→ **Problem to solve**
Using the records that follow, work out the number of lines with the word "Mögliche" in them; reply with that number only.
##############################
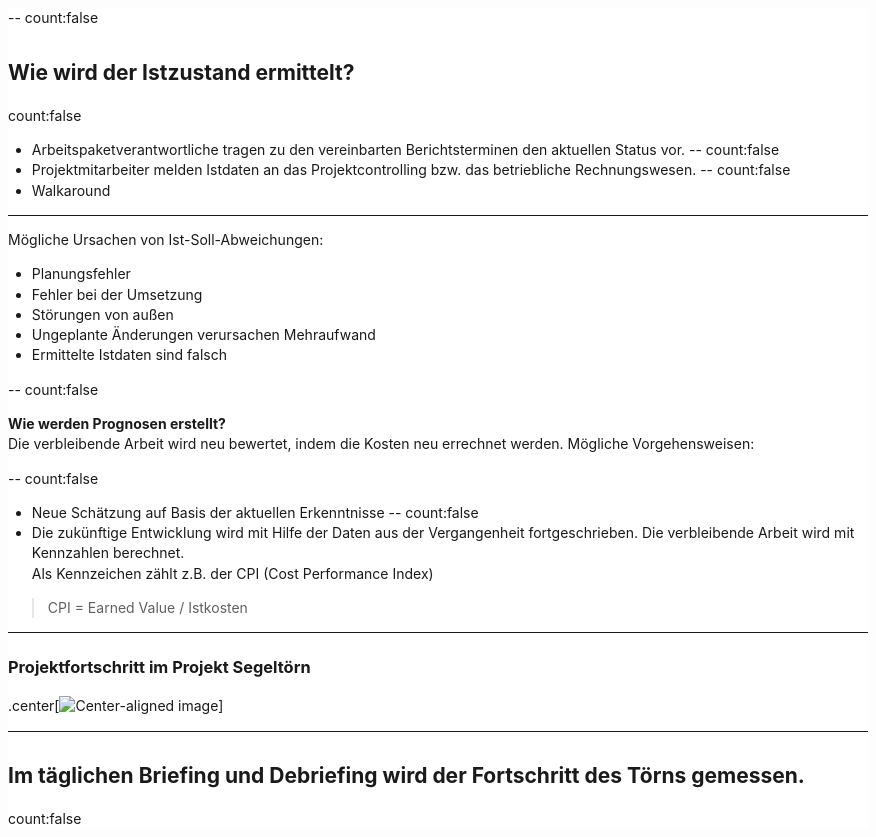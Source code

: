 #  
--
count:false

Wie wird der Istzustand ermittelt?
--
count:false
- Arbeitspaketverantwortliche tragen zu den vereinbarten Berichtsterminen den aktuellen Status vor.
--
count:false
- Projektmitarbeiter melden Istdaten an das Projektcontrolling bzw. das betriebliche Rechnungswesen.
--
count:false
- Walkaround

---

Mögliche Ursachen von Ist-Soll-Abweichungen:
- Planungsfehler
- Fehler bei der Umsetzung
- Störungen von außen
- Ungeplante Änderungen verursachen Mehraufwand
- Ermittelte Istdaten sind falsch

--
count:false

<b>Wie werden Prognosen erstellt?</b>  
Die verbleibende Arbeit wird neu bewertet, indem die Kosten
neu errechnet werden. Mögliche Vorgehensweisen:

--
count:false

- Neue Schätzung auf Basis der aktuellen Erkenntnisse
--
count:false
- Die zukünftige Entwicklung wird mit Hilfe der Daten aus der Vergangenheit fortgeschrieben. Die verbleibende Arbeit wird mit Kennzahlen berechnet.  
  Als Kennzeichen zählt z.B. der CPI (Cost Performance Index)

> CPI = Earned Value / Istkosten

---

### Projektfortschritt im Projekt Segeltörn

.center[![Center-aligned image](https://raw.githubusercontent.com/AlexanderDel/Presentation/master/include/Ist-Situation%20zum%20Stichtag%2001.06.2015%20im%20Projekt%20Segelt%C3%B6rn.jpg)]

---

Im täglichen Briefing und Debriefing wird der Fortschritt des Törns gemessen.  
--
count:false
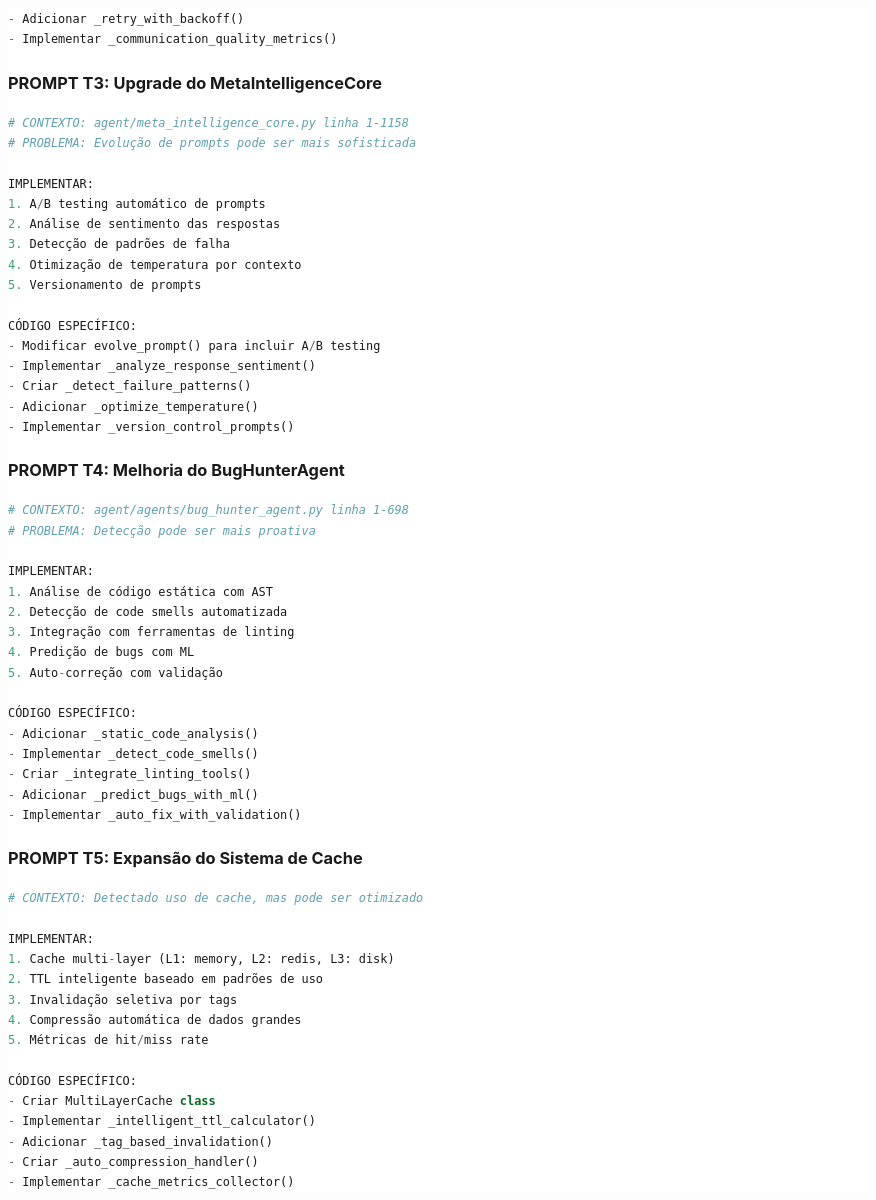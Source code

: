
 ```python
- Adicionar _retry_with_backoff()
- Implementar _communication_quality_metrics()
```

### PROMPT T3: Upgrade do MetaIntelligenceCore

```python
# CONTEXTO: agent/meta_intelligence_core.py linha 1-1158
# PROBLEMA: Evolução de prompts pode ser mais sofisticada

IMPLEMENTAR:
1. A/B testing automático de prompts
2. Análise de sentimento das respostas
3. Detecção de padrões de falha
4. Otimização de temperatura por contexto
5. Versionamento de prompts

CÓDIGO ESPECÍFICO:
- Modificar evolve_prompt() para incluir A/B testing
- Implementar _analyze_response_sentiment()
- Criar _detect_failure_patterns()
- Adicionar _optimize_temperature()
- Implementar _version_control_prompts()
```

### PROMPT T4: Melhoria do BugHunterAgent

```python
# CONTEXTO: agent/agents/bug_hunter_agent.py linha 1-698
# PROBLEMA: Detecção pode ser mais proativa

IMPLEMENTAR:
1. Análise de código estática com AST
2. Detecção de code smells automatizada
3. Integração com ferramentas de linting
4. Predição de bugs com ML
5. Auto-correção com validação

CÓDIGO ESPECÍFICO:
- Adicionar _static_code_analysis()
- Implementar _detect_code_smells()
- Criar _integrate_linting_tools()
- Adicionar _predict_bugs_with_ml()
- Implementar _auto_fix_with_validation()
```

### PROMPT T5: Expansão do Sistema de Cache

```python
# CONTEXTO: Detectado uso de cache, mas pode ser otimizado

IMPLEMENTAR:
1. Cache multi-layer (L1: memory, L2: redis, L3: disk)
2. TTL inteligente baseado em padrões de uso
3. Invalidação seletiva por tags
4. Compressão automática de dados grandes
5. Métricas de hit/miss rate

CÓDIGO ESPECÍFICO:
- Criar MultiLayerCache class
- Implementar _intelligent_ttl_calculator()
- Adicionar _tag_based_invalidation()
- Criar _auto_compression_handler()
- Implementar _cache_metrics_collector()
```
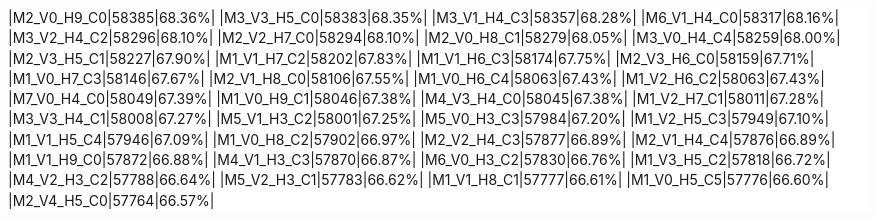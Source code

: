 |M2_V0_H9_C0|58385|68.36%|
|M3_V3_H5_C0|58383|68.35%|
|M3_V1_H4_C3|58357|68.28%|
|M6_V1_H4_C0|58317|68.16%|
|M3_V2_H4_C2|58296|68.10%|
|M2_V2_H7_C0|58294|68.10%|
|M2_V0_H8_C1|58279|68.05%|
|M3_V0_H4_C4|58259|68.00%|
|M2_V3_H5_C1|58227|67.90%|
|M1_V1_H7_C2|58202|67.83%|
|M1_V1_H6_C3|58174|67.75%|
|M2_V3_H6_C0|58159|67.71%|
|M1_V0_H7_C3|58146|67.67%|
|M2_V1_H8_C0|58106|67.55%|
|M1_V0_H6_C4|58063|67.43%|
|M1_V2_H6_C2|58063|67.43%|
|M7_V0_H4_C0|58049|67.39%|
|M1_V0_H9_C1|58046|67.38%|
|M4_V3_H4_C0|58045|67.38%|
|M1_V2_H7_C1|58011|67.28%|
|M3_V3_H4_C1|58008|67.27%|
|M5_V1_H3_C2|58001|67.25%|
|M5_V0_H3_C3|57984|67.20%|
|M1_V2_H5_C3|57949|67.10%|
|M1_V1_H5_C4|57946|67.09%|
|M1_V0_H8_C2|57902|66.97%|
|M2_V2_H4_C3|57877|66.89%|
|M2_V1_H4_C4|57876|66.89%|
|M1_V1_H9_C0|57872|66.88%|
|M4_V1_H3_C3|57870|66.87%|
|M6_V0_H3_C2|57830|66.76%|
|M1_V3_H5_C2|57818|66.72%|
|M4_V2_H3_C2|57788|66.64%|
|M5_V2_H3_C1|57783|66.62%|
|M1_V1_H8_C1|57777|66.61%|
|M1_V0_H5_C5|57776|66.60%|
|M2_V4_H5_C0|57764|66.57%|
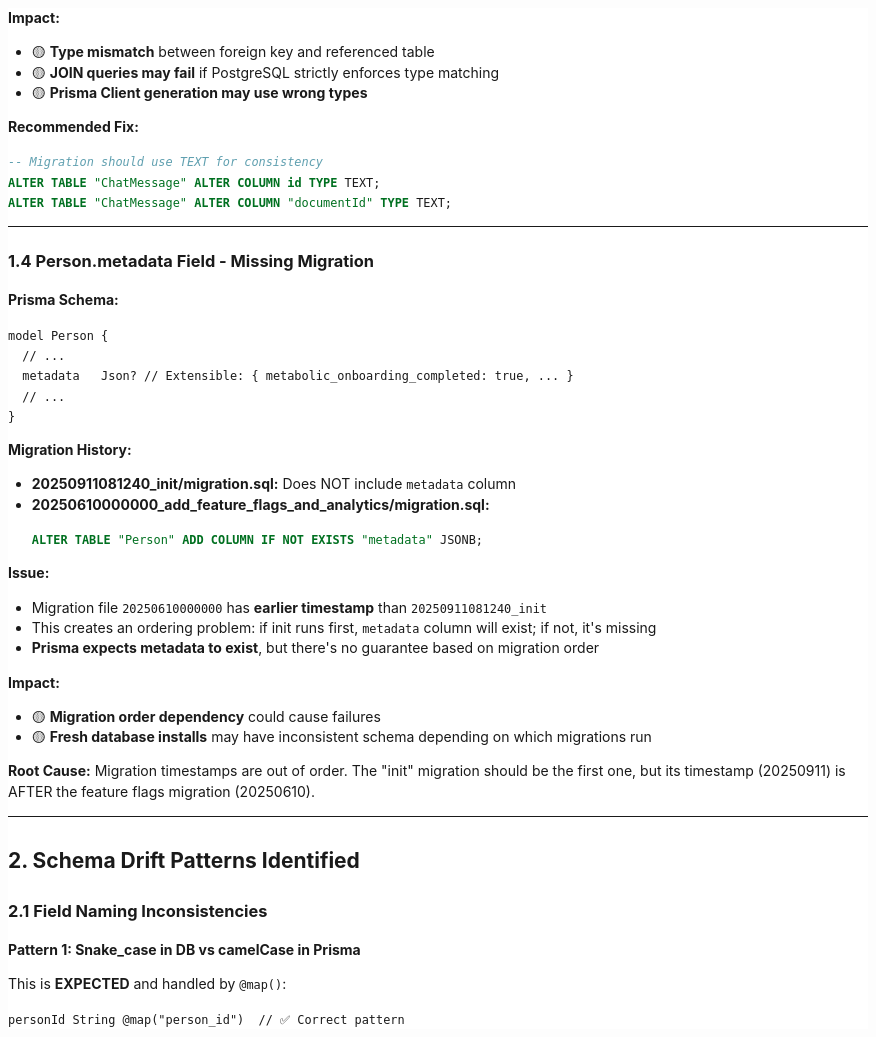 **Impact:**
- 🟡 **Type mismatch** between foreign key and referenced table
- 🟡 **JOIN queries may fail** if PostgreSQL strictly enforces type matching
- 🟡 **Prisma Client generation may use wrong types**

**Recommended Fix:**
```sql
-- Migration should use TEXT for consistency
ALTER TABLE "ChatMessage" ALTER COLUMN id TYPE TEXT;
ALTER TABLE "ChatMessage" ALTER COLUMN "documentId" TYPE TEXT;
```

---

### 1.4 Person.metadata Field - Missing Migration

**Prisma Schema:**
```prisma
model Person {
  // ...
  metadata   Json? // Extensible: { metabolic_onboarding_completed: true, ... }
  // ...
}
```

**Migration History:**
- **20250911081240_init/migration.sql:** Does NOT include `metadata` column
- **20250610000000_add_feature_flags_and_analytics/migration.sql:**
  ```sql
  ALTER TABLE "Person" ADD COLUMN IF NOT EXISTS "metadata" JSONB;
  ```

**Issue:**
- Migration file `20250610000000` has **earlier timestamp** than `20250911081240_init`
- This creates an ordering problem: if init runs first, `metadata` column will exist; if not, it's missing
- **Prisma expects metadata to exist**, but there's no guarantee based on migration order

**Impact:**
- 🟡 **Migration order dependency** could cause failures
- 🟡 **Fresh database installs** may have inconsistent schema depending on which migrations run

**Root Cause:**
Migration timestamps are out of order. The "init" migration should be the first one, but its timestamp (20250911) is AFTER the feature flags migration (20250610).

---

## 2. Schema Drift Patterns Identified

### 2.1 Field Naming Inconsistencies

**Pattern 1: Snake_case in DB vs camelCase in Prisma**

This is **EXPECTED** and handled by `@map()`:
```prisma
personId String @map("person_id")  // ✅ Correct pattern
```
##############################
→ **Reply to the task**
2